**Assignment**
Print every record exactly, but leave out the pictures.

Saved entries
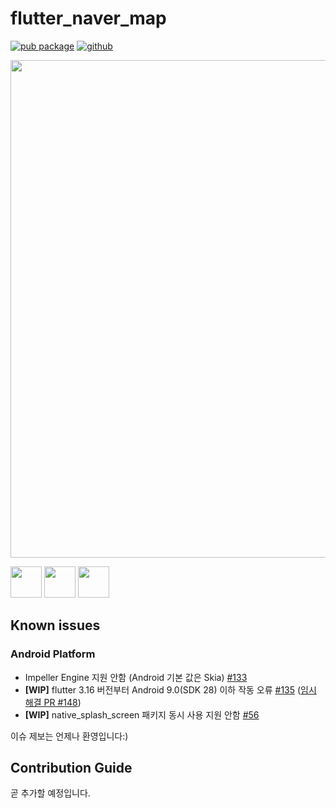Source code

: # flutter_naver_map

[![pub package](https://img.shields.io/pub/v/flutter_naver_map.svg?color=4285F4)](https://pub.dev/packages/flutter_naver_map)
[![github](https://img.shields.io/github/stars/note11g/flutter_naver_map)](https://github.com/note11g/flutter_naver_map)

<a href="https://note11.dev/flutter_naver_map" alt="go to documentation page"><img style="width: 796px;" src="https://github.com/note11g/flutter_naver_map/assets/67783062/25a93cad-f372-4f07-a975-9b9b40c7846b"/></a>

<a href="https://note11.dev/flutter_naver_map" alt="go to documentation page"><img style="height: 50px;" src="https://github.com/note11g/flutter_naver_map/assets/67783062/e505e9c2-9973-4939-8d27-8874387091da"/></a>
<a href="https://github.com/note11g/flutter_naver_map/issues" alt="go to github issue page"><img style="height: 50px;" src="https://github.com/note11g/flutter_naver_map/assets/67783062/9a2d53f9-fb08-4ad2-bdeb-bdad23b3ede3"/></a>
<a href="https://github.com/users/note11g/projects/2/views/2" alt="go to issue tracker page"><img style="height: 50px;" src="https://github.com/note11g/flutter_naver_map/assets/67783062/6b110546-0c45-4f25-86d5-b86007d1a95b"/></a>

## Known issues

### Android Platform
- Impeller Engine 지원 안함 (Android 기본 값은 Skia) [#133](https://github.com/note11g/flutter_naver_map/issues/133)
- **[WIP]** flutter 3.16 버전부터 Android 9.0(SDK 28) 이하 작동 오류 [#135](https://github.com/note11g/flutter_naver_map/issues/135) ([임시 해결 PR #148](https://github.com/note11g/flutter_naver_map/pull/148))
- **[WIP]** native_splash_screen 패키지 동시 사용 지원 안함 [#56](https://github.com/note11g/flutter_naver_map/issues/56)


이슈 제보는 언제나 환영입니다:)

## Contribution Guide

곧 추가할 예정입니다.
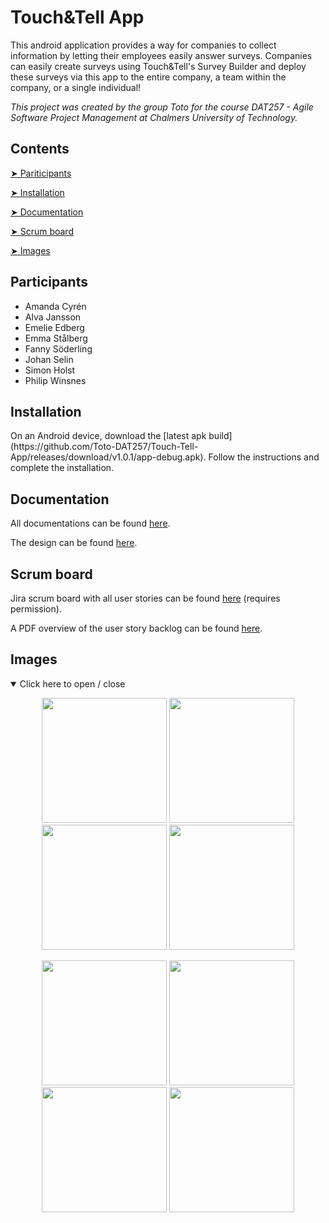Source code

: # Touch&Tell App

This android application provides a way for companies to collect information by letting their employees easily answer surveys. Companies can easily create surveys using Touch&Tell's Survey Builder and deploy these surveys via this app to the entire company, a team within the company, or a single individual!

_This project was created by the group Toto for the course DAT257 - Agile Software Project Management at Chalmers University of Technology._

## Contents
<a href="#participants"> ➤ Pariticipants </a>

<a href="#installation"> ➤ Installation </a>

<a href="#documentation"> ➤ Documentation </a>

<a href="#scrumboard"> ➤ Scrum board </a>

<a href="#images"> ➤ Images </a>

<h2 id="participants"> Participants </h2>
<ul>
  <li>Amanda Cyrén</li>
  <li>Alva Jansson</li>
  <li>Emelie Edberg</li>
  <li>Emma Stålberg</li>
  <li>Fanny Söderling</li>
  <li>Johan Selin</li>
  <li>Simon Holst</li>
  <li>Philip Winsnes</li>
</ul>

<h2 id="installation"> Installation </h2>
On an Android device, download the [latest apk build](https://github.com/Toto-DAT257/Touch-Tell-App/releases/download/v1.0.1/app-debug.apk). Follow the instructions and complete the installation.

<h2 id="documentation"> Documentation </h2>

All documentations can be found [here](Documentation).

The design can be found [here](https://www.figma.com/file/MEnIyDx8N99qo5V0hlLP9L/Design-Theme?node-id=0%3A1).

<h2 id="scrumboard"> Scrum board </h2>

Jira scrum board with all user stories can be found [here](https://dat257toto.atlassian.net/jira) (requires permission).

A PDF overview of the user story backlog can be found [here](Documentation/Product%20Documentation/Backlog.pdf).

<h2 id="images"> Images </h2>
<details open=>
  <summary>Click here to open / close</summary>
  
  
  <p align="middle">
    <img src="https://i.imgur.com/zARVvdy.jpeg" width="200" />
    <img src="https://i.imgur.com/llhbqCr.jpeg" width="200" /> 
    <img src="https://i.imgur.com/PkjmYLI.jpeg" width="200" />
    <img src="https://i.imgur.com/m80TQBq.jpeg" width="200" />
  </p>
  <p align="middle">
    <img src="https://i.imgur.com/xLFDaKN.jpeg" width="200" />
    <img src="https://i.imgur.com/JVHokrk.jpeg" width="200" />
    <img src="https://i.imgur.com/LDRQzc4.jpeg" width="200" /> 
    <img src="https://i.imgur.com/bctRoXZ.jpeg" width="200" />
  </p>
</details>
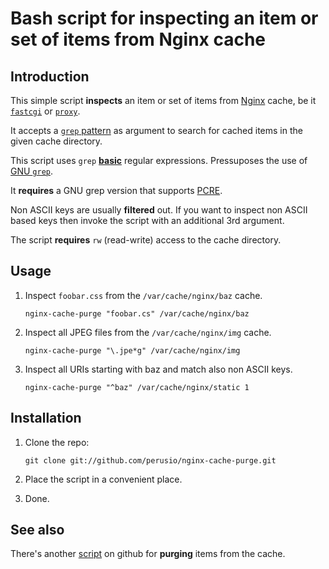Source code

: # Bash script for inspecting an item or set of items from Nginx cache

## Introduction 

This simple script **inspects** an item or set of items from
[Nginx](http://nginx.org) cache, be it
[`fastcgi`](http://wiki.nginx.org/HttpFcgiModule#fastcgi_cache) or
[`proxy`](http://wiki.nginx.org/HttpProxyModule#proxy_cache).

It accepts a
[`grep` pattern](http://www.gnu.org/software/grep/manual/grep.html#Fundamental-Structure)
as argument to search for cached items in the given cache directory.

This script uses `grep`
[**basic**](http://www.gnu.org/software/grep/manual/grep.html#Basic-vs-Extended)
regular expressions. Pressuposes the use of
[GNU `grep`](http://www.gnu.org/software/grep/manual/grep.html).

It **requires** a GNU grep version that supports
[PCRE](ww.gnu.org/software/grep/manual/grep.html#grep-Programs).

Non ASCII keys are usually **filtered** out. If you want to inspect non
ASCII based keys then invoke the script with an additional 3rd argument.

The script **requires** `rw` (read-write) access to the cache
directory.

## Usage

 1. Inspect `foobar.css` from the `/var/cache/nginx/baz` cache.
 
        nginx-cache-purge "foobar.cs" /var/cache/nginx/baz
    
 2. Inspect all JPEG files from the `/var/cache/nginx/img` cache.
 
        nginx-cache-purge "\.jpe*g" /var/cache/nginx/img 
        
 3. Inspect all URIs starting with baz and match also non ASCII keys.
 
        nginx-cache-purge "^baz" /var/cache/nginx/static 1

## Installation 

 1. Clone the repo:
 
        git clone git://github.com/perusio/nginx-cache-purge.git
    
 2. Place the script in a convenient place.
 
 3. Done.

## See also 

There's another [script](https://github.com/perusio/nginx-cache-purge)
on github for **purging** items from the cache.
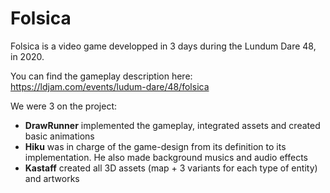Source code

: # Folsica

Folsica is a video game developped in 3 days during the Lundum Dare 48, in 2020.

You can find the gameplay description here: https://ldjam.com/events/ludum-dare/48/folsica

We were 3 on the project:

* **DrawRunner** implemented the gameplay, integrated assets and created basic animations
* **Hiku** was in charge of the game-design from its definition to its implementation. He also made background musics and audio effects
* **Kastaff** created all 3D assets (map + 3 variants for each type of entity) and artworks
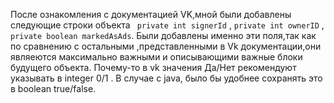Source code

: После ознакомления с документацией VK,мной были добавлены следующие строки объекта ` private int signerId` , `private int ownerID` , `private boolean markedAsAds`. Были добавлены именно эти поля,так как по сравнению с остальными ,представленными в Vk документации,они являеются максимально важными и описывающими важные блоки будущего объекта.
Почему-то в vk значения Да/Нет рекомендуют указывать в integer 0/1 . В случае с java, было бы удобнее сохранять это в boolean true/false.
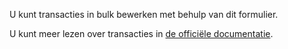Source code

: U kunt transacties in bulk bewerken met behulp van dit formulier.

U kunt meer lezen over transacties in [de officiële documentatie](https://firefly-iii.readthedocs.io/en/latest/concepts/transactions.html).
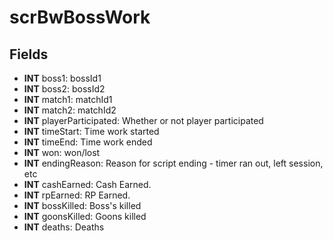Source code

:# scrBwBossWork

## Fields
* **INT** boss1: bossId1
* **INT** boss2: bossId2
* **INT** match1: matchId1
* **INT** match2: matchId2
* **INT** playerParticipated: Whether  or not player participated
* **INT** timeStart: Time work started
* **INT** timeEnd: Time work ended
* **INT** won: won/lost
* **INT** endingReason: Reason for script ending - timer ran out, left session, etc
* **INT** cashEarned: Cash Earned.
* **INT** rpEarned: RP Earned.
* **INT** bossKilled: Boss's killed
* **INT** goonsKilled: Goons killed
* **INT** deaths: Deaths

**Answer for this exercise**
Source code

: # flutter_naver_map

[![pub package](https://img.shields.io/pub/v/flutter_naver_map.svg?color=4285F4)](https://pub.dev/packages/flutter_naver_map)
[![github](https://img.shields.io/github/stars/note11g/flutter_naver_map)](https://github.com/note11g/flutter_naver_map)

<a href="https://note11.dev/flutter_naver_map" alt="go to documentation page"><img style="width: 796px;" src="https://github.com/note11g/flutter_naver_map/assets/67783062/25a93cad-f372-4f07-a975-9b9b40c7846b"/></a>

<a href="https://note11.dev/flutter_naver_map" alt="go to documentation page"><img style="height: 50px;" src="https://github.com/note11g/flutter_naver_map/assets/67783062/e505e9c2-9973-4939-8d27-8874387091da"/></a>
<a href="https://github.com/note11g/flutter_naver_map/issues" alt="go to github issue page"><img style="height: 50px;" src="https://github.com/note11g/flutter_naver_map/assets/67783062/9a2d53f9-fb08-4ad2-bdeb-bdad23b3ede3"/></a>
<a href="https://github.com/users/note11g/projects/2/views/2" alt="go to issue tracker page"><img style="height: 50px;" src="https://github.com/note11g/flutter_naver_map/assets/67783062/6b110546-0c45-4f25-86d5-b86007d1a95b"/></a>

## Known issues

### Android Platform
- Impeller Engine 지원 안함 (Android 기본 값은 Skia) [#133](https://github.com/note11g/flutter_naver_map/issues/133)
- **[WIP]** flutter 3.16 버전부터 Android 9.0(SDK 28) 이하 작동 오류 [#135](https://github.com/note11g/flutter_naver_map/issues/135) ([임시 해결 PR #148](https://github.com/note11g/flutter_naver_map/pull/148))
- **[WIP]** native_splash_screen 패키지 동시 사용 지원 안함 [#56](https://github.com/note11g/flutter_naver_map/issues/56)


이슈 제보는 언제나 환영입니다:)

## Contribution Guide

곧 추가할 예정입니다.
Source code

: # Touch&Tell App

This android application provides a way for companies to collect information by letting their employees easily answer surveys. Companies can easily create surveys using Touch&Tell's Survey Builder and deploy these surveys via this app to the entire company, a team within the company, or a single individual!

_This project was created by the group Toto for the course DAT257 - Agile Software Project Management at Chalmers University of Technology._

## Contents
<a href="#participants"> ➤ Pariticipants </a>

<a href="#installation"> ➤ Installation </a>

<a href="#documentation"> ➤ Documentation </a>

<a href="#scrumboard"> ➤ Scrum board </a>

<a href="#images"> ➤ Images </a>

<h2 id="participants"> Participants </h2>
<ul>
  <li>Amanda Cyrén</li>
  <li>Alva Jansson</li>
  <li>Emelie Edberg</li>
  <li>Emma Stålberg</li>
  <li>Fanny Söderling</li>
  <li>Johan Selin</li>
  <li>Simon Holst</li>
  <li>Philip Winsnes</li>
</ul>

<h2 id="installation"> Installation </h2>
On an Android device, download the [latest apk build](https://github.com/Toto-DAT257/Touch-Tell-App/releases/download/v1.0.1/app-debug.apk). Follow the instructions and complete the installation.

<h2 id="documentation"> Documentation </h2>

All documentations can be found [here](Documentation).

The design can be found [here](https://www.figma.com/file/MEnIyDx8N99qo5V0hlLP9L/Design-Theme?node-id=0%3A1).

<h2 id="scrumboard"> Scrum board </h2>

Jira scrum board with all user stories can be found [here](https://dat257toto.atlassian.net/jira) (requires permission).

A PDF overview of the user story backlog can be found [here](Documentation/Product%20Documentation/Backlog.pdf).

<h2 id="images"> Images </h2>
<details open=>
  <summary>Click here to open / close</summary>
  
  
  <p align="middle">
    <img src="https://i.imgur.com/zARVvdy.jpeg" width="200" />
    <img src="https://i.imgur.com/llhbqCr.jpeg" width="200" /> 
    <img src="https://i.imgur.com/PkjmYLI.jpeg" width="200" />
    <img src="https://i.imgur.com/m80TQBq.jpeg" width="200" />
  </p>
  <p align="middle">
    <img src="https://i.imgur.com/xLFDaKN.jpeg" width="200" />
    <img src="https://i.imgur.com/JVHokrk.jpeg" width="200" />
    <img src="https://i.imgur.com/LDRQzc4.jpeg" width="200" /> 
    <img src="https://i.imgur.com/bctRoXZ.jpeg" width="200" />
  </p>
</details>
Source code

: # Bash script for inspecting an item or set of items from Nginx cache

## Introduction 

This simple script **inspects** an item or set of items from
[Nginx](http://nginx.org) cache, be it
[`fastcgi`](http://wiki.nginx.org/HttpFcgiModule#fastcgi_cache) or
[`proxy`](http://wiki.nginx.org/HttpProxyModule#proxy_cache).

It accepts a
[`grep` pattern](http://www.gnu.org/software/grep/manual/grep.html#Fundamental-Structure)
as argument to search for cached items in the given cache directory.

This script uses `grep`
[**basic**](http://www.gnu.org/software/grep/manual/grep.html#Basic-vs-Extended)
regular expressions. Pressuposes the use of
[GNU `grep`](http://www.gnu.org/software/grep/manual/grep.html).

It **requires** a GNU grep version that supports
[PCRE](ww.gnu.org/software/grep/manual/grep.html#grep-Programs).

Non ASCII keys are usually **filtered** out. If you want to inspect non
ASCII based keys then invoke the script with an additional 3rd argument.

The script **requires** `rw` (read-write) access to the cache
directory.

## Usage

 1. Inspect `foobar.css` from the `/var/cache/nginx/baz` cache.
 
        nginx-cache-purge "foobar.cs" /var/cache/nginx/baz
    
 2. Inspect all JPEG files from the `/var/cache/nginx/img` cache.
 
        nginx-cache-purge "\.jpe*g" /var/cache/nginx/img 
        
 3. Inspect all URIs starting with baz and match also non ASCII keys.
 
        nginx-cache-purge "^baz" /var/cache/nginx/static 1

## Installation 

 1. Clone the repo:
 
        git clone git://github.com/perusio/nginx-cache-purge.git
    
 2. Place the script in a convenient place.
 
 3. Done.

## See also 

There's another [script](https://github.com/perusio/nginx-cache-purge)
on github for **purging** items from the cache.
Source code

: # Folsica

Folsica is a video game developped in 3 days during the Lundum Dare 48, in 2020.

You can find the gameplay description here: https://ldjam.com/events/ludum-dare/48/folsica

We were 3 on the project:

* **DrawRunner** implemented the gameplay, integrated assets and created basic animations
* **Hiku** was in charge of the game-design from its definition to its implementation. He also made background musics and audio effects
* **Kastaff** created all 3D assets (map + 3 variants for each type of entity) and artworks
Source code

: После ознакомления с документацией VK,мной были добавлены следующие строки объекта ` private int signerId` , `private int ownerID` , `private boolean markedAsAds`. Были добавлены именно эти поля,так как по сравнению с остальными ,представленными в Vk документации,они являеются максимально важными и описывающими важные блоки будущего объекта.
Почему-то в vk значения Да/Нет рекомендуют указывать в integer 0/1 . В случае с java, было бы удобнее сохранять это в boolean true/false.
Source code

: U kunt transacties in bulk bewerken met behulp van dit formulier.

U kunt meer lezen over transacties in [de officiële documentatie](https://firefly-iii.readthedocs.io/en/latest/concepts/transactions.html).
Source code

:# scrBwBossWork

## Fields
* **INT** boss1: bossId1
* **INT** boss2: bossId2
* **INT** match1: matchId1
* **INT** match2: matchId2
* **INT** playerParticipated: Whether  or not player participated
* **INT** timeStart: Time work started
* **INT** timeEnd: Time work ended
* **INT** won: won/lost
* **INT** endingReason: Reason for script ending - timer ran out, left session, etc
* **INT** cashEarned: Cash Earned.
* **INT** rpEarned: RP Earned.
* **INT** bossKilled: Boss's killed
* **INT** goonsKilled: Goons killed
* **INT** deaths: Deaths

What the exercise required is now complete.